Furthermore, Ku said, “A more telling sign of the impact of the cuts is that CBO estimated that the Medicaid and related CHIP cuts will cause the number of uninsured to rise by about 7.5 million people” by 2034. (CHIP is the Children’s Health Insurance Program for families that make too much money to qualify for Medicaid but can’t afford private insurance.)
We reached out to HHS about Kennedy’s claims, but haven’t received a response.
In an April 22 hearing before the Senate Committee on Health, Education, Labor and Pensions, Kennedy said the statement that “we’ve cut Medicaid by a trillion dollars” was a Democratic talking point. He claimed that the CBO “disagrees” with Democrats, and referenced the agency’s estimate that federal spending on Medicaid will increase from more than $600 billion in fiscal 2025 to well over $900 billion 10 years from now.
But Kennedy “is using smoke and mirrors here — everything gets more expensive over time, especially in health care,” Dr. Benjamin Sommers, a Harvard University professor of health care economics and medicine, told us in an email.

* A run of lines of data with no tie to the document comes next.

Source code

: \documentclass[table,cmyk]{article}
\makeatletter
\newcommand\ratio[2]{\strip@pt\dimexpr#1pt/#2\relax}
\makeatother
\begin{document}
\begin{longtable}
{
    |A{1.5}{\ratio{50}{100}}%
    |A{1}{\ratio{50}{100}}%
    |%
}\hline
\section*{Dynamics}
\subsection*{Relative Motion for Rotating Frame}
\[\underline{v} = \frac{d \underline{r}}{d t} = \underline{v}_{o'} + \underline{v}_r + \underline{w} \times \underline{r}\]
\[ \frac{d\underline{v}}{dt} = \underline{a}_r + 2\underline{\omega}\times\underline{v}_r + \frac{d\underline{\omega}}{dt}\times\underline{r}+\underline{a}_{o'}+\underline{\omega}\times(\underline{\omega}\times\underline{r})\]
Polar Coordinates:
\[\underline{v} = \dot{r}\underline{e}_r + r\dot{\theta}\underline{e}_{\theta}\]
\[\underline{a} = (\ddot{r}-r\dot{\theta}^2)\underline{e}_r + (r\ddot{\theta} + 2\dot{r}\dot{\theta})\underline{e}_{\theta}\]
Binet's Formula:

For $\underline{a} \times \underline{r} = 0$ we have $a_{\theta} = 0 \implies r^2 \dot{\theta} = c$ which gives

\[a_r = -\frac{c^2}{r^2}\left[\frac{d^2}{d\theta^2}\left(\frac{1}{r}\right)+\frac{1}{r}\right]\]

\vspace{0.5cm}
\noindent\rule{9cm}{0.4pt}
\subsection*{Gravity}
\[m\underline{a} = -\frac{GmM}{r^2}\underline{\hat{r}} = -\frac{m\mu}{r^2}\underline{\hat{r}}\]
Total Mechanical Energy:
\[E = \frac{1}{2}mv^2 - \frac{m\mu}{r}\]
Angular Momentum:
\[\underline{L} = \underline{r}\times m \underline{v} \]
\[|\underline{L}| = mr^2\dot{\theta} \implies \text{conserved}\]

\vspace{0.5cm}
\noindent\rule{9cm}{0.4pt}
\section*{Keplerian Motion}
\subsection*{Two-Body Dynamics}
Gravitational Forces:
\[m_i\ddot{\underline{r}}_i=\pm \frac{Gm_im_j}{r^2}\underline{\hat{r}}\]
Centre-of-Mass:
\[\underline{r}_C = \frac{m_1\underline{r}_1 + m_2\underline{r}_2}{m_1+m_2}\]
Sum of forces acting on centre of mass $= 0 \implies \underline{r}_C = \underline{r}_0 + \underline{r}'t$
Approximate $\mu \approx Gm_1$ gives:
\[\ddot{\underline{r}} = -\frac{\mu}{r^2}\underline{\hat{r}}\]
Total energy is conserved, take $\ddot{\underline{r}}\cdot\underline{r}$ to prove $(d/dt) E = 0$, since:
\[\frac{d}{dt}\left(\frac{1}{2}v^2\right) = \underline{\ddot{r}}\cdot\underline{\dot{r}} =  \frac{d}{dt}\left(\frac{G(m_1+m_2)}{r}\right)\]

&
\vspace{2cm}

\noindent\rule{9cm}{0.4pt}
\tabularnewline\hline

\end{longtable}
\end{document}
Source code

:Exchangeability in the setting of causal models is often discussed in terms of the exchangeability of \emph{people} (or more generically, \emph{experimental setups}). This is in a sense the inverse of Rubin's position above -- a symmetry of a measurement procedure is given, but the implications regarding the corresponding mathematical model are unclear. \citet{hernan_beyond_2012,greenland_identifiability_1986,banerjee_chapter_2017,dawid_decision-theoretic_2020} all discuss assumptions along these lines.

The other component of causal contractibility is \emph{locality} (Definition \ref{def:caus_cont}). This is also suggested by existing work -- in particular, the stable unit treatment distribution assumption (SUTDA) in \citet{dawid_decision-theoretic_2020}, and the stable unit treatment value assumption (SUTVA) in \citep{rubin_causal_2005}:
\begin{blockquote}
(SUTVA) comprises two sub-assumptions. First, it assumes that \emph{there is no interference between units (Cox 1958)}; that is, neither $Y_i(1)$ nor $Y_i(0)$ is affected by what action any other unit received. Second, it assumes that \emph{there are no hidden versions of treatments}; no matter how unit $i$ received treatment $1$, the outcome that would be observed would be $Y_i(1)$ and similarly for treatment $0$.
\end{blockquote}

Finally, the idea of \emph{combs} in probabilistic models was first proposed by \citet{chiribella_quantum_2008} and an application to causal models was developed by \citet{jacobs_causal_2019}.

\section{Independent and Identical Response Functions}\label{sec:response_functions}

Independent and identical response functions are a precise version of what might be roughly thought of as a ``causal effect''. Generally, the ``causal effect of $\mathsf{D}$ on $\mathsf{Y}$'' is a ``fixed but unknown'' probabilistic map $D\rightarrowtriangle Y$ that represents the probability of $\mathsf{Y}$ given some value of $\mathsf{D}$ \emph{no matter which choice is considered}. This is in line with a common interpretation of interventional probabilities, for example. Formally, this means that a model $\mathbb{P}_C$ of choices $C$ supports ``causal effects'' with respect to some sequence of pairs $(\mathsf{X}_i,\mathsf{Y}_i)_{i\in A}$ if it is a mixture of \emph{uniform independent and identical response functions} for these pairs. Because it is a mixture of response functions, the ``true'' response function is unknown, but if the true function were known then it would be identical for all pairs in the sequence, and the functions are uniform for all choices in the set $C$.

Akeiisa Coleman, senior program officer for Medicaid at the Commonwealth Fund, said in an emailed statement that, despite the projected spending reductions resulting from OBBBA, “federal spending on Medicaid is likely to increase over time to reflect changes in population and the cost of health care.”
Ku called Kennedy’s claim “misleading” because it “ignores the reality of medical care inflation, the aging of the population (which causes medical expenditures to rise even more) and other pressures.” He said “the reality is that people will receive much less health care under Medicaid because of these cuts,” and that “health care providers like hospitals, doctors’ offices and nursing homes will hurt financially because of the loss of revenue.”
Meanwhile, HHS has argued that some spending reductions were part of necessary changes to overhaul the Medicaid program.
“To be clear, HHS is taking steps to ensure Medicaid serves those it is intended to support,” Andrew Nixon, an HHS spokesman, told the Associated Press for an April 23 story about Kennedy’s claims. “These actions are not cuts — they are focused on addressing waste, fraud, and abuse to better position the program for those who rely on it.”
However, Sommers said “this is not simply cutting out waste and abuse,” since the CBO estimates that millions of people will lose health insurance because of eligibility restrictions and other changes that the law made to Medicaid.
“Any reasonable person would interpret that as a sizable cut to the program – particularly if you’re one of the millions of people expected to lose their health insurance under the law,” Sommers said.
We’ve explained before that while Republicans have said they are targeting able-bodied adults with the new Medicaid work requirements, health policy experts say that other groups would lose coverage as well due to paperwork burdens and other Medicaid provisions in the legislation.